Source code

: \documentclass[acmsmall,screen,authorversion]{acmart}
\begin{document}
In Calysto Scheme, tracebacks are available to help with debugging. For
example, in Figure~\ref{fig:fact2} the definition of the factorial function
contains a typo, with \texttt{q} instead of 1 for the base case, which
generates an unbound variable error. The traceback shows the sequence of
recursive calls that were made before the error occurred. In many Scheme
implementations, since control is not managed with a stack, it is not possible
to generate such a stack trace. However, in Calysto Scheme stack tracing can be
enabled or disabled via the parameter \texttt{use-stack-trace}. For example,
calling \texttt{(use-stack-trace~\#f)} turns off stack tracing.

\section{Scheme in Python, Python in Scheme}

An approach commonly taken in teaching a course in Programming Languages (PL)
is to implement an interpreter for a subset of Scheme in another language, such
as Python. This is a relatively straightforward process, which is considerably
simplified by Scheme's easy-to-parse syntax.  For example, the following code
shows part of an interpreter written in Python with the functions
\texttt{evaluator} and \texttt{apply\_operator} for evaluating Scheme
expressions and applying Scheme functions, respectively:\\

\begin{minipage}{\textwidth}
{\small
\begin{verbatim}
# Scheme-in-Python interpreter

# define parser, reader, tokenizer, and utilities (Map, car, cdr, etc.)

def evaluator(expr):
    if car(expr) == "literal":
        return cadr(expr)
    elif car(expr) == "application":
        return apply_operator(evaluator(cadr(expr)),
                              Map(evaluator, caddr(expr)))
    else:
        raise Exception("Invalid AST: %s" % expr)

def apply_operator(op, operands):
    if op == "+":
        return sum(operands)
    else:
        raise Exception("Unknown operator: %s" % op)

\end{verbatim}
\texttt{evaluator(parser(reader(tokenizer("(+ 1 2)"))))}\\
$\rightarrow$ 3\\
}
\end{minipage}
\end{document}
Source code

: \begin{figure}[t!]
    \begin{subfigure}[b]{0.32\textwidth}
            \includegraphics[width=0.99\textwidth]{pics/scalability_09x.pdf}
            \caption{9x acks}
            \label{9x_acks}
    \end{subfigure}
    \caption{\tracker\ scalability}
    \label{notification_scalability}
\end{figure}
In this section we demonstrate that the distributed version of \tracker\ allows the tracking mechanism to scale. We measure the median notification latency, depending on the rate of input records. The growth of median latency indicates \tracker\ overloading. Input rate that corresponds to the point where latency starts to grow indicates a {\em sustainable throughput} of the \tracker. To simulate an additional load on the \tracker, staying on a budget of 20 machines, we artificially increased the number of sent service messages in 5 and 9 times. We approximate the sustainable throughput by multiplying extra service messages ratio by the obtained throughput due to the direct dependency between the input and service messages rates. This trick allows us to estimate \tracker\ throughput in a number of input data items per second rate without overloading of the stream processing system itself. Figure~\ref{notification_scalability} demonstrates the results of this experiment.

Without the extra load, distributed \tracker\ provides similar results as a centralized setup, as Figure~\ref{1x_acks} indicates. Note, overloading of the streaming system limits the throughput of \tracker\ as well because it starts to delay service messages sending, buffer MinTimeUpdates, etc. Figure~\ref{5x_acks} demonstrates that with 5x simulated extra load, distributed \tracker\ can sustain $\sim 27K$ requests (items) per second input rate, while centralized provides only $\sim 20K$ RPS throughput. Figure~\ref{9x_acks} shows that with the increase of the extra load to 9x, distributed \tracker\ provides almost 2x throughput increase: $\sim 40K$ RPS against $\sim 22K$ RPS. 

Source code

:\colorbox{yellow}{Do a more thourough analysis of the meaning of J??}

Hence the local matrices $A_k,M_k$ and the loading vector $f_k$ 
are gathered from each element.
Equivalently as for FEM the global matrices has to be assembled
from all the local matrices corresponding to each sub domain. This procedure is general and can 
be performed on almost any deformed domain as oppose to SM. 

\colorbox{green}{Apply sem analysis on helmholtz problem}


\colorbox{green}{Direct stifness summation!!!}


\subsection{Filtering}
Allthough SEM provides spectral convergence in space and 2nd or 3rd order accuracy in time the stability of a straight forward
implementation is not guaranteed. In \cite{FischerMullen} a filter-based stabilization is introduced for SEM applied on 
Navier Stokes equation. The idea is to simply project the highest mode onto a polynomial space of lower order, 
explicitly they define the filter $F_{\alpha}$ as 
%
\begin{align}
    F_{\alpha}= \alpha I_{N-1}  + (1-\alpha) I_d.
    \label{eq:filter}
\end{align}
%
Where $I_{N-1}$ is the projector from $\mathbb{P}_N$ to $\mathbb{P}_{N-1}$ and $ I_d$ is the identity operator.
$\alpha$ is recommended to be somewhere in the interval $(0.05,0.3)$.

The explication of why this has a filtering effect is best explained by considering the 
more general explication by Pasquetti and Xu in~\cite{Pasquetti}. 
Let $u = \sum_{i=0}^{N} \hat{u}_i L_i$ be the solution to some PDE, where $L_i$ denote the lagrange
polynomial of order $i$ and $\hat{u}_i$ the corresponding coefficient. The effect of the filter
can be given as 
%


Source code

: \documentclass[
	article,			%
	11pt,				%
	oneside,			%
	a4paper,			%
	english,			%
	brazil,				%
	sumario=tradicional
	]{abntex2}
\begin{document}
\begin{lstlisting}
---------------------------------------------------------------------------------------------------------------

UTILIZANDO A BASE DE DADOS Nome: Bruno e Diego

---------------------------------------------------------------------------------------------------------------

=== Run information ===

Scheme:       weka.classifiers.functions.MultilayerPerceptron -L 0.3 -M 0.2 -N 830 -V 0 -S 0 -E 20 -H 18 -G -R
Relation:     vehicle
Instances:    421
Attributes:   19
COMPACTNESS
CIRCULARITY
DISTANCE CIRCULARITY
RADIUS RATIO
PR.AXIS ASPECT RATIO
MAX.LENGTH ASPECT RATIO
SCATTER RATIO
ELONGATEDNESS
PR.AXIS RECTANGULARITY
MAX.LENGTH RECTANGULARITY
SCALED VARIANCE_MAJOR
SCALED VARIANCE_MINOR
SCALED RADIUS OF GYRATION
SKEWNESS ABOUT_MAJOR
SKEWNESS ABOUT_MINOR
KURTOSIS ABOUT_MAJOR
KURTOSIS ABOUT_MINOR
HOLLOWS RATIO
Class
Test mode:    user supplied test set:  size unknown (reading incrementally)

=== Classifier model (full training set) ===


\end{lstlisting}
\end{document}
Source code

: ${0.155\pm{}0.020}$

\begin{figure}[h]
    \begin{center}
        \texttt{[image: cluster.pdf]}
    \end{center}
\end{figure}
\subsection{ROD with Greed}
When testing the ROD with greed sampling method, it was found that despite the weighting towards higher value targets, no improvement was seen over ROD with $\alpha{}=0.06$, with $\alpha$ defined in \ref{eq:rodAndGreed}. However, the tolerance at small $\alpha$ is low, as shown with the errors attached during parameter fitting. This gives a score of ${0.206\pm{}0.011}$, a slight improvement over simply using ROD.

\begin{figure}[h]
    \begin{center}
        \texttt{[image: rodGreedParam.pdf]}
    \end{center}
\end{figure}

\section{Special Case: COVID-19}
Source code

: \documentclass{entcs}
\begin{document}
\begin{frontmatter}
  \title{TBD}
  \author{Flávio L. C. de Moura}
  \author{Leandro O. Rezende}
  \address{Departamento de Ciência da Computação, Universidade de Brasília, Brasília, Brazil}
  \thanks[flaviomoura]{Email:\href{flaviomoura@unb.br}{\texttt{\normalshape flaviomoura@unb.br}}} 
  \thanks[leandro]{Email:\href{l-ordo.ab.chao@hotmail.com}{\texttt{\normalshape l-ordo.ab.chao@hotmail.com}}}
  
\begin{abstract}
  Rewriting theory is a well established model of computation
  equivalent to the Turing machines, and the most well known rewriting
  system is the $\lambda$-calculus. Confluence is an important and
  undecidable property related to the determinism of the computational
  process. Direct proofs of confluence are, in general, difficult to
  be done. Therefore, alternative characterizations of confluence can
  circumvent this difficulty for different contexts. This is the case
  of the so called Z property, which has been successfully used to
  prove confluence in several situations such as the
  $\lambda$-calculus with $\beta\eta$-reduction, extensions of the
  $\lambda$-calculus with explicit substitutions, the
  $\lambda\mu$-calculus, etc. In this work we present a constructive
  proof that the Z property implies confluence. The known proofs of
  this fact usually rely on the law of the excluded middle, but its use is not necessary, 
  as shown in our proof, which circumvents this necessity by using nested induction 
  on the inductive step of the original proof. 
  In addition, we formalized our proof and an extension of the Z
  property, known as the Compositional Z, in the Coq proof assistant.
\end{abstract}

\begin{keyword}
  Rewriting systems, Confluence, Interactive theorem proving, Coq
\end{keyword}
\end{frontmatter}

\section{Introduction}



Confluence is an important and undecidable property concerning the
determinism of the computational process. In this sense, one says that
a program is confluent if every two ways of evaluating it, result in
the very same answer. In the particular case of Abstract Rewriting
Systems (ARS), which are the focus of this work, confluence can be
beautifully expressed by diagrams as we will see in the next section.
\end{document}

### Exercise directions
Above are records; say how many of their lines contain the word "which", giving only the number.

### Problem solution
5